(44) じゃんけん家族
「おみやげは言われたとおり、8種類のケーキにしたよ。選ぶのに迷ったけど、けっこう面白かった」
ママの弟の浩司おじさんが、ケーキ入りの箱を朝子にわたしました。これで、パパの誕生日の献立は完ぺきです。テーブルには、ママ手作りのごちそうが並んでいました。
やがて、パパが新入社員をふたり連れて帰宅しました。
茶の間で総勢8人、パパママと子ども3人に、浩司おじさんと客で、賑やかに食事が始まりました。
弟たちは、手巻き寿司のスプーンを、うばい合っています。しゃっちこばっていた新入社員も、ウニや揚げ物に手を伸ばしています。ビールで赤くなったパパは、笑いっぱなしです。
パーティのハイライトは、じつは、最後のケーキ選びでした。ジャンケンで勝った者から順に、種類のちがうケーキを、自分で選び取るのです。今夜のように人が多いほど、じゃんけんは入り乱れて盛り上がります。

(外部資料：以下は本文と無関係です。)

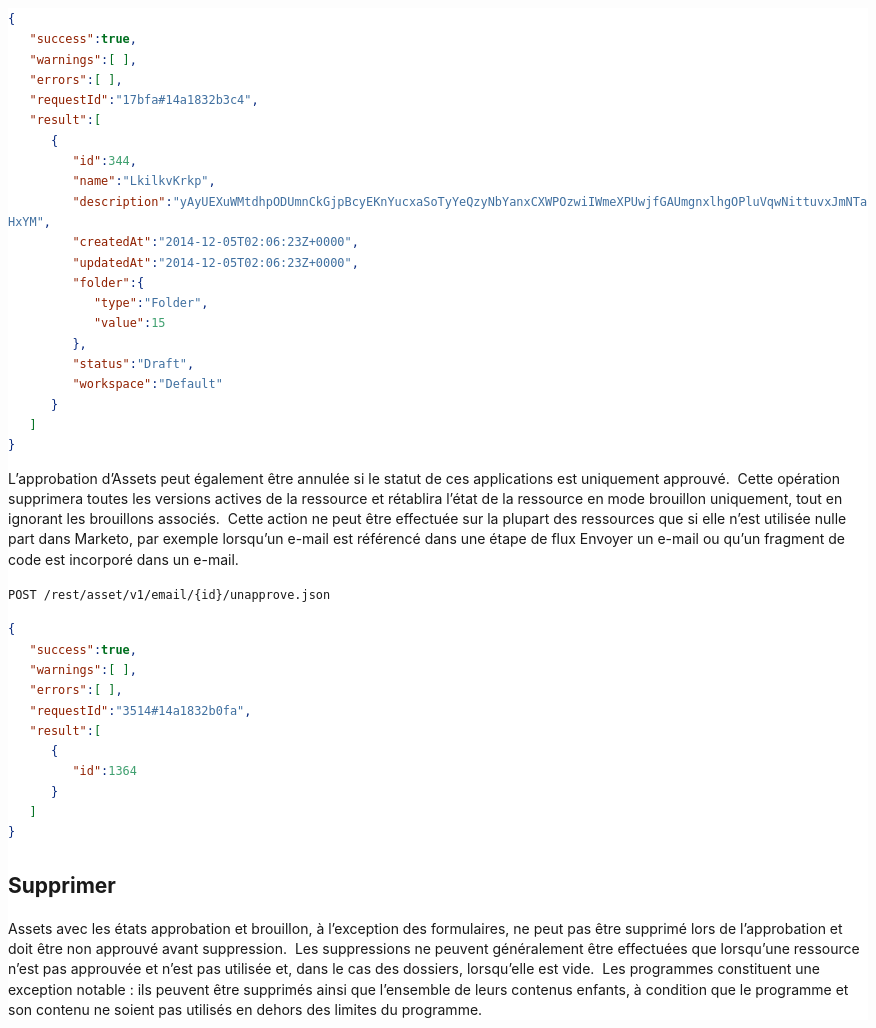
 ```json
{
   "success":true,
   "warnings":[ ],
   "errors":[ ],
   "requestId":"17bfa#14a1832b3c4",
   "result":[
      {
         "id":344,
         "name":"LkilkvKrkp",
         "description":"yAyUEXuWMtdhpODUmnCkGjpBcyEKnYucxaSoTyYeQzyNbYanxCXWPOzwiIWmeXPUwjfGAUmgnxlhgOPluVqwNittuvxJmNTaHxYM",
         "createdAt":"2014-12-05T02:06:23Z+0000",
         "updatedAt":"2014-12-05T02:06:23Z+0000",
         "folder":{
            "type":"Folder",
            "value":15
         },
         "status":"Draft",
         "workspace":"Default"
      }
   ]
}
```

L’approbation d’Assets peut également être annulée si le statut de ces applications est uniquement approuvé.  Cette opération supprimera toutes les versions actives de la ressource et rétablira l’état de la ressource en mode brouillon uniquement, tout en ignorant les brouillons associés.  Cette action ne peut être effectuée sur la plupart des ressources que si elle n’est utilisée nulle part dans Marketo, par exemple lorsqu’un e-mail est référencé dans une étape de flux Envoyer un e-mail ou qu’un fragment de code est incorporé dans un e-mail.

```
POST /rest/asset/v1/email/{id}/unapprove.json
```

```json
{
   "success":true,
   "warnings":[ ],
   "errors":[ ],
   "requestId":"3514#14a1832b0fa",
   "result":[
      {
         "id":1364
      }
   ]
}
```

## Supprimer

Assets avec les états approbation et brouillon, à l’exception des formulaires, ne peut pas être supprimé lors de l’approbation et doit être non approuvé avant suppression.  Les suppressions ne peuvent généralement être effectuées que lorsqu’une ressource n’est pas approuvée et n’est pas utilisée et, dans le cas des dossiers, lorsqu’elle est vide.  Les programmes constituent une exception notable : ils peuvent être supprimés ainsi que l’ensemble de leurs contenus enfants, à condition que le programme et son contenu ne soient pas utilisés en dehors des limites du programme.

あいこでしょ、とくり返すたび、笑いがはじけ、心がひとつになっていく ようです。
ケーキを平らげながら、社員の一人が言いました。「じゃんけんって、面白いものですね。またやりたくなりますよ」
「じゃ、後かたづけも、じゃんけんにしましょ。負けた人は、私と洗い物するの。パパは今日ははずして、私もはずれて・・」
と、朝子が提案すると、すぐに皆が賛成!さっそくまた、じゃんけんとなりました。なかなか決まらず、もう一人の社員の方が、最後に負けて、朝子と台所に立ちました。
ママと弟たちが食器類をまとめて、運んでくれます。
「こういうのもいいなぁ。負けるの、災難だったけど・・」
彼がつぶやいています。そっと見やると、ぶきっちょな手つきで、皿をふきながら、にこにこしているのが見えて、朝子はほっとしました。